Ainsi, à travers plusieurs exemples concrets, il a été démontré la nécessité de prendre en compte les nouvelles formes de débats créées par les réseaux sociaux. Mais cette utilisation seule n’est pas efficace et doit s’inscrire dans une stratégie à 360 degrés, pas seulement numérique. L’idée est de mêler digital (réseaux, plateformes institutionnelles...) et présentiel (réunions publiques...). En effet, les données qui remontent par ces canaux sont toutes exploitables et permettent d’apporter des arguments au débat. L’idée est de passer de la démocratie du clic à une démocratie participative qui prenne en compte un maximum d’arguments.

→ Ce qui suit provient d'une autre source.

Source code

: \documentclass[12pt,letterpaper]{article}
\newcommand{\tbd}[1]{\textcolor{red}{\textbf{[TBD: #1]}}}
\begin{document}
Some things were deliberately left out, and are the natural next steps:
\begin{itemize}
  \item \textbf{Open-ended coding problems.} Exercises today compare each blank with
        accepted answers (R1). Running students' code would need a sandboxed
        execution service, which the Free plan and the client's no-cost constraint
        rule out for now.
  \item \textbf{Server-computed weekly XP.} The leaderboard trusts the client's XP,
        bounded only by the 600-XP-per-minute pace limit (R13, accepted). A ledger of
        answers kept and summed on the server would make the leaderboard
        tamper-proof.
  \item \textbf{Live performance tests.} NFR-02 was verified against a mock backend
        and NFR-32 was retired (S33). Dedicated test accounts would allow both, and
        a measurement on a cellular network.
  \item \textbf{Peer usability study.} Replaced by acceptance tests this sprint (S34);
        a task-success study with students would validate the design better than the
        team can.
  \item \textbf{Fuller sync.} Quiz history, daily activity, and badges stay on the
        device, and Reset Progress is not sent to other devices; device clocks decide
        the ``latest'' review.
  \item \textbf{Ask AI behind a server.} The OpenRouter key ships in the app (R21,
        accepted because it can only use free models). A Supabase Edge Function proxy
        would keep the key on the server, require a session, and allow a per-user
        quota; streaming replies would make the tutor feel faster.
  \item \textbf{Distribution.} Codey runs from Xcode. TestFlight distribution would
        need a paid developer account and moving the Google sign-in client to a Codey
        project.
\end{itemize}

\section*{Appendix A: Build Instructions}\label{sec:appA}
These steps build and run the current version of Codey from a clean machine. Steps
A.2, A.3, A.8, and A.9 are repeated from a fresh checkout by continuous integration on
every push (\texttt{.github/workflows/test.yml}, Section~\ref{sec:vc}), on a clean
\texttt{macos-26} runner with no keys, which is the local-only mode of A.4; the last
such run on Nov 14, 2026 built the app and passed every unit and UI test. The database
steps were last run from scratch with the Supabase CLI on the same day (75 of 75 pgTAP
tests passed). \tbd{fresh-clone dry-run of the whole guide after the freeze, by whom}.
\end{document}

Parmi les exemples cités, on peut noter le plan de communication prévu pour la mise en place de la ligne grande vitesse entre Tours et Bordeaux (Mathieu Lafaurie), le lancement de la campagne #onestpret (Hélène De Vestelle) ou encore la gestion sur les réseaux du défaut de communication lors de l’introduction des compteurs Linky (Hervé Champenois).

Reste à savoir qui va édicter les règles de participation et de prise en compte de cette nouvelle forme de démocratie ? De savoir comment et jusqu’à quel degré les réseaux peuvent intervenir dans le fonctionnement des institutions ? Comment passer de la « démocratie sauvage » mise en place avec les réseaux sociaux à une « démocratie domestiquée » qui prenne en compte les avis de chacun ?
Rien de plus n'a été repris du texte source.